日本の「国民皆保険制度」は国民全員を公的医療保険で保障しており、保険証を提示すれば医療費の負担金額は1~3割ですむ。景気問題による加入者の減少や超高齢社会に伴う収支バランスなどが問題視されているが、有事の際にその恩恵にあずかった人は数知れない。
米国でもバラク・オバマ前大統領が旗振り役を務めた、いわゆる「オバマケア」によって、日本のように公的医療保険への加入が義務付けられようとしていた。現政権はオバマケアに強硬に反対しており先行きは不透明となりつつあるが、長く民間保険が中心であった米国が医療保険制度を見直す岐路に立たされているのは間違いないようだ。
では、日本以外の国で生まれ育った人たちは、日本の医療保険制度をどのように考えているのだろうか。今回は日本在住の外国人20人に聞いてみたので紹介しよう。
Q. 国民全員を公的医療保険で保障する日本の「国民皆保険制度」をどのように感じますか
すばらしい制度だと思う
・「自分が病気になったとき、日本の国民皆保険制度を使ってとても役に立つことだと感じました。日本に来て保険制度に加入して保険料を払い続けていましたが、その分お金を貯めて病気になったときに使う方がいいと思っていました。しかし、保険制度をよく読んで、国民全員に役に立つ制度であり、自分だけのためじゃないということが分かりました」(カンボジア/20代前半/男性)

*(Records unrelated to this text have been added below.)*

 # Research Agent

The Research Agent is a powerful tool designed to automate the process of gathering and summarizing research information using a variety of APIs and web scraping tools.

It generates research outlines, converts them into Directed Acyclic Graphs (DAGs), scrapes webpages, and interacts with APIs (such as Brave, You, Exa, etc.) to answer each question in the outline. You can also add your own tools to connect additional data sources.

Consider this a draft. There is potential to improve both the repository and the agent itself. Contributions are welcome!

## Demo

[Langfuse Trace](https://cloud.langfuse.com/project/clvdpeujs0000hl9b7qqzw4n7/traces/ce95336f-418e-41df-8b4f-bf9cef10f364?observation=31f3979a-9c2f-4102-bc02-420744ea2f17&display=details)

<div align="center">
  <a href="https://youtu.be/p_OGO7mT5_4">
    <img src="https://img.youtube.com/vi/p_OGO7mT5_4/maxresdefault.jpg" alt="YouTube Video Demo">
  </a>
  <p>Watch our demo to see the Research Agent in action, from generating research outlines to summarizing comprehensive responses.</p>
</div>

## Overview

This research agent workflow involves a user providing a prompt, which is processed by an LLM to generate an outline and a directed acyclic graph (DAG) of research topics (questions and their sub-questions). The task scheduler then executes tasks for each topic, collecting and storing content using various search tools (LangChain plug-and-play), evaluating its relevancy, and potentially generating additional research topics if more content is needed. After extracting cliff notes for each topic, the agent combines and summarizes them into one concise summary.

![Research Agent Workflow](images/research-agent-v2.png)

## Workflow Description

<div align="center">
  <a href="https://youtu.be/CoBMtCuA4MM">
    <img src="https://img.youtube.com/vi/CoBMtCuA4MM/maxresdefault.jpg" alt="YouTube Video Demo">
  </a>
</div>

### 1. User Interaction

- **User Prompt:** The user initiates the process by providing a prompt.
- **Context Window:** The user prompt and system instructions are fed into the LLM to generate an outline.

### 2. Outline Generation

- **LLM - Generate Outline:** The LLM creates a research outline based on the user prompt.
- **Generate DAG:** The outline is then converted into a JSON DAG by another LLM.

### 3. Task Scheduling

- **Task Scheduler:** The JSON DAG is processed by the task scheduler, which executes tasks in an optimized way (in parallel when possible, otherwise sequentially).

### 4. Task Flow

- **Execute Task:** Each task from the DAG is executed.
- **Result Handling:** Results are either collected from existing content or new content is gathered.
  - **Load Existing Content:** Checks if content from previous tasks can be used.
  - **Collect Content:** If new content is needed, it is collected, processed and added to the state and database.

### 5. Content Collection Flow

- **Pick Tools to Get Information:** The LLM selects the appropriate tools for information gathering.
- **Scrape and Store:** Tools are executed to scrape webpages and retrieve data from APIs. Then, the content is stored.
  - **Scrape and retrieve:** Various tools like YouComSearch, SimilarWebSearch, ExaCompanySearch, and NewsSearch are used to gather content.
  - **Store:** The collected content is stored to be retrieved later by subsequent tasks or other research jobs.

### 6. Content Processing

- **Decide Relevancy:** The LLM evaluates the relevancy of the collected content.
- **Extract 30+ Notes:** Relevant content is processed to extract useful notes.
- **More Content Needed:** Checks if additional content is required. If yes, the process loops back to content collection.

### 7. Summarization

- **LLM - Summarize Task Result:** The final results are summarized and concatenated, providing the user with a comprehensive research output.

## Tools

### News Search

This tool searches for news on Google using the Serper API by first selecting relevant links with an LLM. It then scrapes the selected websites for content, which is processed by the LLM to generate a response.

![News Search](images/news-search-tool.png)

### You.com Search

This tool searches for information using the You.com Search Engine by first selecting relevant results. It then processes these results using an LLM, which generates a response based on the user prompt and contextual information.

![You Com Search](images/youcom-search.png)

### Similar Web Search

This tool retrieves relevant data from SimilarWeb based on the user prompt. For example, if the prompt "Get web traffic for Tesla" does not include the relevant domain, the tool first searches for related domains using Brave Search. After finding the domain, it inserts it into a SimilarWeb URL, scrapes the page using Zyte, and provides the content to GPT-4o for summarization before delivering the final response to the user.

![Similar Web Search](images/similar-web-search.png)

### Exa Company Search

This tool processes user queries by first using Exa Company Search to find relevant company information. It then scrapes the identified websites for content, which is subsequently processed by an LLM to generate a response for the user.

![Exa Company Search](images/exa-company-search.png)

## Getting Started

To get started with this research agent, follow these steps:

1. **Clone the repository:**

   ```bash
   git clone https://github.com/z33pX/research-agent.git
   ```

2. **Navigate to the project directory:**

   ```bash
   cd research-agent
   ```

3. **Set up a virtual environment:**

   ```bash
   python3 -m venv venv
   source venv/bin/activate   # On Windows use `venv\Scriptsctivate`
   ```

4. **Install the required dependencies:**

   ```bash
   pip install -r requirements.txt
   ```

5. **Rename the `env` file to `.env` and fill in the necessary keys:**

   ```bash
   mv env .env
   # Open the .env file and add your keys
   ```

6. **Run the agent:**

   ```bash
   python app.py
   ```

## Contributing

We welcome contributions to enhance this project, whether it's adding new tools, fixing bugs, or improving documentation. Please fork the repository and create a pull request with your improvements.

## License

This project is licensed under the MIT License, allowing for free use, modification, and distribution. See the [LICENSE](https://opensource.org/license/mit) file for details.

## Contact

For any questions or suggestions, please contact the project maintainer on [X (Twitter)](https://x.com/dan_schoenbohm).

・「日本の保険制度は世界一と言っても過言ではないと思います。シリアの保険制度は正直、存在感が薄すぎるように感じます」(シリア/30代後半/男性)
・「いいと思います。日本の方がしっかりした制度だと思います。タイは政府が安定していないので、制度も不安定です」(タイ/40代前半/男性)
・「いい制度だと思います。インドでも最近、会社で保険をかける所が増えています」(インド/30代前半/男性)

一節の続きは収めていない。